AMSU A1 is tuned to measure air temperatures, especially inside thunderclouds and hurricanes. A companion instrument on N
Prime, AMSU A2, is designed to measure
atmospheric moisture. NASA purchased the instruments as a set for $18 million.
The impact
cracked a thermal reflector on the
housing of AMSU A1 but left no visible damage to the instrument, government and contractor officials said at the time.
NASA, which is managing development of the satellite for NOAA, needed to rule out the possibility of internal damage that could have required unbolting the instrument for testing and repairs. That process might have delayed the launch and threatened the quality of weather forecasts, NOAA scientists said.
NOAA added N Prime to its satellite plan to reduce the chances of a gap in forecasting data between the final NOAA polar orbiter, NOAA N launched in 2005, and the new satellites of the National Polar-
orbiting Operational Environmental Satellite System or NPOESS, which are scheduled to begin launching in 2013.
“If NOAA N failed before [N Prime] went up, we would have run the risk of a break in continuity,” Davis said.
After the accident, Lockheed Martin engineers calculated the severity of the shock that the AMSU instrument received in the accident. They gave that model to engineers at Northrop Grumman in Azusa, Calif., who built the AMSU A1 instrument
under a contract with NASA.
Northrop Grumman engineers then modeled the possible effect on AMSU’s electronics, an N Prime official explained.
Though the final modeling results are not complete, the Lockheed Martin shock numbers showed that “the instrument didn’t see any vibrations beyond the levels it was qualified at,” Davis said.
Davis said engineers also conducted extensive functional tests on the spacecraft, including the AMSU A1 instrument. “Going through a very long process, we exonerated the instrument, and it’s now been declared flyable,” he said. Engineers are preparing N Prime for thermal vacuum testing at Sunnyvale, he said.
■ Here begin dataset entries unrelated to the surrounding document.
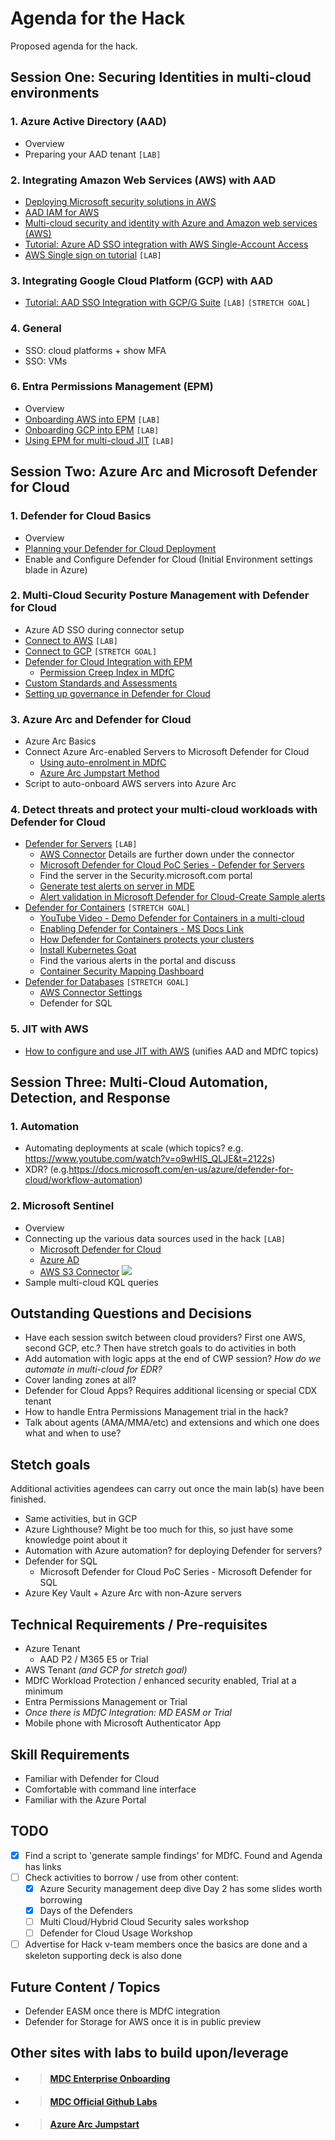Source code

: # Agenda for the Hack
Proposed agenda for the hack.

## Session One: Securing Identities in multi-cloud environments
### 1. Azure Active Directory (AAD)
 - Overview
 - Preparing your AAD tenant `[LAB]`
### 2. Integrating Amazon Web Services (AWS) with AAD
 - [Deploying Microsoft security solutions in AWS](https://docs.microsoft.com/en-us/azure/architecture/reference-architectures/aws/aws-azure-security-solutions)
 - [AAD IAM for AWS](https://docs.microsoft.com/en-us/azure/architecture/reference-architectures/aws/aws-azure-ad-security)
 - [Multi-cloud security and identity with Azure and Amazon web services (AWS)](https://docs.microsoft.com/en-us/azure/architecture/aws-professional/security-identity)
 - [Tutorial: Azure AD SSO integration with AWS Single-Account Access](https://docs.microsoft.com/en-us/azure/active-directory/saas-apps/amazon-web-service-tutorial)
 - [AWS Single sign on tutorial](https://docs.microsoft.com/en-us/azure/active-directory/saas-apps/aws-single-sign-on-provisioning-tutorial?source=recommendations) `[LAB]`
### 3. Integrating Google Cloud Platform (GCP) with AAD
 - [Tutorial: AAD SSO Integration with GCP/G Suite](https://docs.microsoft.com/en-us/azure/active-directory/saas-apps/google-apps-tutorial) `[LAB]` `[STRETCH GOAL]`
 
### 4. General
 - SSO: cloud platforms + show MFA
 - SSO: VMs

### 6.  Entra Permissions Management (EPM)
 - Overview
 - [Onboarding AWS into EPM](https://docs.microsoft.com/en-us/azure/active-directory/cloud-infrastructure-entitlement-management/onboard-aws) `[LAB]`
 - [Onboarding GCP into EPM](https://docs.microsoft.com/en-us/azure/active-directory/cloud-infrastructure-entitlement-management/onboard-gcp) `[LAB]`
 - [Using EPM for multi-cloud JIT](https://learn.microsoft.com/en-us/azure/active-directory/cloud-infrastructure-entitlement-management/faqs#what-is-the-difference-between-permissions-on-demand-and-just-in-time-access) `[LAB]`

## Session Two: Azure Arc and Microsoft Defender for Cloud
### 1. Defender for Cloud Basics
 - Overview
 - [Planning your Defender for Cloud Deployment](https://docs.microsoft.com/en-us/azure/defender-for-cloud/security-center-planning-and-operations-guide)
 - Enable and Configure Defender for Cloud (Initial Environment settings blade in Azure)

### 2. Multi-Cloud Security Posture Management with Defender for Cloud
  - Azure AD SSO during connector setup
 - [Connect to AWS](https://docs.microsoft.com/en-us/azure/defender-for-cloud/quickstart-onboard-aws) `[LAB]`
 - [Connect to GCP](https://docs.microsoft.com/en-us/azure/defender-for-cloud/quickstart-onboard-gcp) `[STRETCH GOAL]`
 - [Defender for Cloud Integration with EPM](https://www.youtube.com/watch?v=dasixjOOldk)
   - [Permission Creep Index in MDfC](https://docs.microsoft.com/en-us/azure/defender-for-cloud/other-threat-protections#entra-permission-management-formerly-cloudknox)
 - [Custom Standards and Assessments](https://techcommunity.microsoft.com/t5/microsoft-defender-for-cloud/custom-assessments-and-standards-in-microsoft-defender-for-cloud/ba-p/3066575)
 - [Setting up governance in Defender for Cloud](https://docs.microsoft.com/en-us/azure/defender-for-cloud/governance-rules)

### 3. Azure Arc and Defender for Cloud
 - Azure Arc Basics
 - Connect Azure Arc-enabled Servers to Microsoft Defender for Cloud
   - [Using auto-enrolment in MDfC](https://docs.microsoft.com/en-gb/azure/defender-for-cloud/enable-data-collection?WT.mc_id=Portal-Microsoft_Azure_Security&tabs=autoprovision-feature)
   - [Azure Arc Jumpstart Method](https://azurearcjumpstart.io/azure_arc_jumpstart/azure_arc_servers/day2/arc_defender/#connect-azure-arc-enabled-servers-to-microsoft-defender-for-cloud)
 - Script to auto-onboard AWS servers into Azure Arc
### 4. Detect threats and protect your multi-cloud workloads with Defender for Cloud
 - [Defender for Servers](https://docs.microsoft.com/en-us/azure/defender-for-cloud/defender-for-servers-introduction) `[LAB]`
   - [AWS Connector](https://docs.microsoft.com/en-us/azure/defender-for-cloud/quickstart-onboard-aws?pivots=env-settings#prerequisites) Details are further down under the connector
   - [Microsoft Defender for Cloud PoC Series - Defender for Servers](https://techcommunity.microsoft.com/t5/microsoft-defender-for-cloud/microsoft-defender-for-cloud-poc-series-defender-for-servers/ba-p/2767508)
   - Find the server in the Security.microsoft.com portal
   - [Generate test alerts on server in MDE](https://docs.microsoft.com/en-us/azure/defender-for-cloud/integration-defender-for-endpoint?tabs=windows#send-a-test-alert)
   - [Alert validation in Microsoft Defender for Cloud-Create Sample alerts](https://docs.microsoft.com/en-us/azure/defender-for-cloud/alert-validation#generate-sample-security-alerts)
 - [Defender for Containers](https://docs.microsoft.com/en-us/azure/defender-for-cloud/defender-for-containers-introduction) `[STRETCH GOAL]`
   - [YouTube Video - Demo Defender for Containers in a multi-cloud](https://www.youtube.com/watch?v=62_Cj6yseno)
   - [Enabling Defender for Containers - MS Docs Link](https://docs.microsoft.com/en-us/azure/defender-for-cloud/defender-for-containers-enable?tabs=aks-deploy-portal%2Ck8s-deploy-asc%2Ck8s-verify-asc%2Ck8s-remove-arc%2Caks-removeprofile-api&pivots=defender-for-container-eks)
   - [How Defender for Containers protects your clusters](https://guillaumeben.xyz/defender-containers.html)
   - [Install Kubernetes Goat](https://madhuakula.com/kubernetes-goat/docs/)
   - Find the various alerts in the portal and discuss
   - [Container Security Mapping Dashboard](https://techcommunity.microsoft.com/t5/microsoft-defender-for-cloud/containers-security-mapping-dashboard/ba-p/3601580)
 - [Defender for Databases]() `[STRETCH GOAL]`
   - [AWS Connector Settings](https://docs.microsoft.com/en-us/azure/defender-for-cloud/quickstart-onboard-aws?pivots=env-settings#prerequisites)
   - Defender for SQL

### 5. JIT with AWS
 - [How to configure and use JIT with AWS](https://docs.microsoft.com/en-us/azure/defender-for-cloud/just-in-time-access-overview?tabs=defender-for-container-arch-eks#what-permissions-are-needed-to-configure-and-use-jit) (unifies AAD and MDfC topics)

## Session Three: Multi-Cloud Automation, Detection, and Response
### 1. Automation
 - Automating deployments at scale (which topics? e.g. https://www.youtube.com/watch?v=o9wHIS_QLJE&t=2122s)
 - XDR? (e.g.https://docs.microsoft.com/en-us/azure/defender-for-cloud/workflow-automation)
### 2. Microsoft Sentinel
 - Overview
 - Connecting up the various data sources used in the hack `[LAB]`
   - [Microsoft Defender for Cloud](https://docs.microsoft.com/en-us/azure/sentinel/connect-defender-for-cloud)
   - [Azure AD](https://docs.microsoft.com/en-us/azure/sentinel/connect-azure-active-directory)
   - [AWS S3 Connector](https://docs.microsoft.com/en-us/azure/sentinel/connect-aws?tabs=s3) [![](https://img.shields.io/badge/-STRETCH%20GOAL-important?style=flat)](#stetch-goals)
 - Sample multi-cloud KQL queries

## Outstanding Questions and Decisions
 - Have each session switch between cloud providers? First one AWS, second GCP, etc.? Then have stretch goals to do activities in both 
 - Add automation with logic apps at the end of CWP session? *How do we automate in multi-cloud for EDR?*
 - Cover landing zones at all?
 - Defender for Cloud Apps? Requires additional licensing or special CDX tenant
 - How to handle Entra Permissions Management trial in the hack? 
 - Talk about agents (AMA/MMA/etc) and extensions and which one does what and when to use?

## Stetch goals
Additional activities agendees can carry out once the main lab(s) have been finished.
 - Same activities, but in GCP
 - Azure Lighthouse? Might be too much for this, so just have  some knowledge point about it
 - Automation with Azure automation? for deploying Defender for servers?
 - Defender for SQL
   - Microsoft Defender for Cloud PoC Series - Microsoft Defender for SQL
 - Azure Key Vault + Azure Arc with non-Azure servers

 ## Technical Requirements / Pre-requisites
 - Azure Tenant
   - AAD P2 / M365 E5 or Trial
 - AWS Tenant *(and GCP for stretch goal)*
 - MDfC Workload Protection / enhanced security enabled, Trial at a minimum
 - Entra Permissions Management or Trial
 - *Once there is MDfC Integration: MD EASM or Trial*
 - Mobile phone with Microsoft Authenticator App

 ## Skill Requirements
 - Familiar with Defender for Cloud
 - Comfortable with command line interface
 - Familiar with the Azure Portal

## TODO
 - [x] Find a script to 'generate sample findings' for MDfC. Found and Agenda has links
 - [ ] Check activities to borrow / use from other content:
   - [x] Azure Security management deep dive Day 2 has some slides worth borrowing
   - [x] Days of the Defenders
   - [ ] Multi Cloud/Hybrid Cloud Security sales workshop
   - [ ] Defender for Cloud Usage Workshop
 - [ ] Advertise for Hack v-team members once the basics are done and a skeleton supporting deck is also done

## Future Content / Topics
 - Defender EASM once there is MDfC integration
 - Defender for Storage for AWS once it is in public preview

## Other sites with labs to build upon/leverage
 - > #### [MDC Enterprise Onboarding](https://github.com/Azure/Microsoft-Defender-for-Cloud/tree/main/Onboarding)
 - > #### [MDC Official Github Labs](https://github.com/Azure/Microsoft-Defender-for-Cloud/tree/main/Labs)
 - > #### [Azure Arc Jumpstart](https://azurearcjumpstart.io/azure_arc_jumpstart/azure_arc_servers/day2/arc_defender/#connect-azure-arc-enabled-servers-to-microsoft-defender-for-cloud)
N Prime will continue the AMSU measurements made by NOAA’s three existing, operational polar orbiters. Microwave energy emitted by Earth passes through clouds, which means the AMSU sensors can make measurements inside towering thunderstorms and hurricanes. Infrared sensors can only measure the temperatures at the tops of clouds, and NOAA’s geosynchronous weather satellites are too far from Earth to accurately sense the soft microwave signals, NOAA scientists said.
The AMSU instruments have had a big impact in hurricane forecasting, said Ralph Ferraro, an AMSU expert at the College Park, Md.,
office of NOAA’s Center for Satellite Applications and Research in Camp Springs, M
d.
Some hurricanes gain strength surprising quickly, and one of the first signs of that rapid intensification is when warm air pushes higher into the atmosphere at the storm’s core, Ferraro said.
“AMSU has been instrumental in identifying these rapidly intensifying hurricanes,” he said.
After the accident, NASA and NOAA officials ordered a safety stand down on N Prime but lifted the order when an initial review found no evidence of negligence or foul play. N Prime had been
damaged severely in a 2003 factory accident when it fell onto a concrete floor.
A final report about the most recent accident, written by
a NASA-led Mishap Investigation Team, is due to be released Sept. 21, Davis said.
NASA managers have asked Lockheed Martin and Northrop Grumman to provide estimates of the cost of the extra modeling and functional tests. Davis said the government would be required to pay those costs because of the risk-sharing nature of N Prime’s cost-plus contract.
A $34-million addition to the contract announced Aug. 3 was unrelated to the April accident. It stemmed from the NPOESS delay announced two years ago, Davis said. With NOAA N working well in orbit, NOAA decided to keep N Prime on the ground a little longer to extend its operations closer to the first NPOESS spacecraft. The extra money will cover five months of storage at Sunnyvale and associated personnel costs, Davis said.